Carusel triggers chains of associations between mythical traditions and the fear of darkness, the underground and uncertainty. In an elevator ride in one of the scenes towards the end of the film, we eavesdrop on the conversation of a family, suggesting that the world is still standing.
Carusel was shot in the damp caverns of a former Romanian salt mine, “Salina Turda”, which was reused as a bomb shelter during World War II and then refurbished as an underground amusement park. Though equipped with a carousel, ping-pong tables, a children’s playground and rowboats, the site with its massive threatening/imposing steel structures and surreal neon-objects still radiates a gloomy atmosphere and ambience of fear.
It seems that the mythical echoes of the past still resonate in this space, and absurdly merge with the eerie and bizarre theme park.” – Marlies Wirth
Patrick Topitschnig is a Vienna-based film maker and audio artist working primarily with video and sound within installative contexts. His works center on direct physical experienc, the immediate reception of time, enduring and measuring the passing of time through a visual or acoustic medium. Repetition and continuous oscillations constitute a recurrent theme.

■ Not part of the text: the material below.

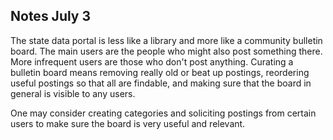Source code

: ## Notes July 3

The state data portal is less like a library and more like a community bulletin board.  The main users are the people who might also post something there.  More infrequent users are those who don't post anything.  Curating a bulletin board means removing really old or beat up postings, reordering useful postings so that all are findable, and making sure that the board in general is visible to any users.

One may consider creating categories and soliciting postings from certain users to make sure the board is very useful and relevant.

The static camera shots in Topitschnig’s works evoke strong visual impressions and through the camera‘s intense observation, these shots of the seemingly staged landscapes create an imprinted visual memory of the detailed imagery.
The narratives shift from mystical romanticizing or bizarre exaggeration to scrutinizing fundamental themes of humanity, while the fragility of the „conditio humana“ is always implied in a quiet manner.